*TASK GOAL*.
Please give the records below again in full, exactly, with the images left out.

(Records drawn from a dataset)
=== Begin Enclosure ===
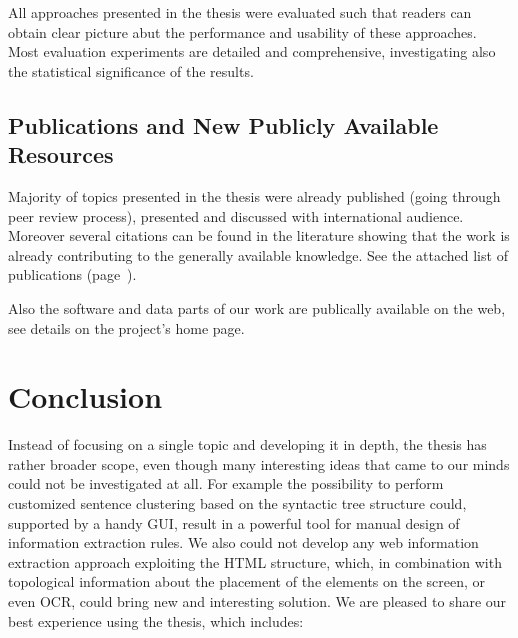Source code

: \documentclass[12pt,a4paper,twoside,notitlepage]{article}
\begin{document}
All approaches presented in the thesis were evaluated such that readers can obtain clear picture abut the performance and usability of these approaches. Most evaluation experiments are detailed and comprehensive, investigating also the statistical significance of the results.

\subsection{Publications and New Publicly Available Resources}

Majority of topics presented in the thesis were already published (going through peer review process), presented and discussed with international audience. Moreover several citations can be found in the literature showing that the work is already contributing to the generally available knowledge. See the attached list of publications (page~\pageref{sec:my_publications}).

Also the software and data parts of our work are publically available on the web, see details on the project's home page.  


\section{Conclusion}

Instead of focusing on a single topic and developing it in depth, the thesis has rather broader scope, even though many interesting ideas that came to our minds could not be investigated at all. For example the possibility to perform customized sentence clustering based on the syntactic tree structure could, supported by a handy GUI, result in a powerful tool for manual design of information extraction rules. We also could not develop any web information extraction approach exploiting the HTML structure, which, in combination with topological information about the placement of the elements on the screen, or even OCR, could bring new and interesting solution. We are pleased to share our best experience using the thesis, which includes:
\end{document}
=== End Enclosure ===
*RESPONSE TO THIS TASK*.
Source code

: \documentclass[12pt,a4paper,twoside,notitlepage]{article}
\begin{document}
All approaches presented in the thesis were evaluated such that readers can obtain clear picture abut the performance and usability of these approaches. Most evaluation experiments are detailed and comprehensive, investigating also the statistical significance of the results.

\subsection{Publications and New Publicly Available Resources}

Majority of topics presented in the thesis were already published (going through peer review process), presented and discussed with international audience. Moreover several citations can be found in the literature showing that the work is already contributing to the generally available knowledge. See the attached list of publications (page~\pageref{sec:my_publications}).

Also the software and data parts of our work are publically available on the web, see details on the project's home page.  


\section{Conclusion}

Instead of focusing on a single topic and developing it in depth, the thesis has rather broader scope, even though many interesting ideas that came to our minds could not be investigated at all. For example the possibility to perform customized sentence clustering based on the syntactic tree structure could, supported by a handy GUI, result in a powerful tool for manual design of information extraction rules. We also could not develop any web information extraction approach exploiting the HTML structure, which, in combination with topological information about the placement of the elements on the screen, or even OCR, could bring new and interesting solution. We are pleased to share our best experience using the thesis, which includes:
\end{document}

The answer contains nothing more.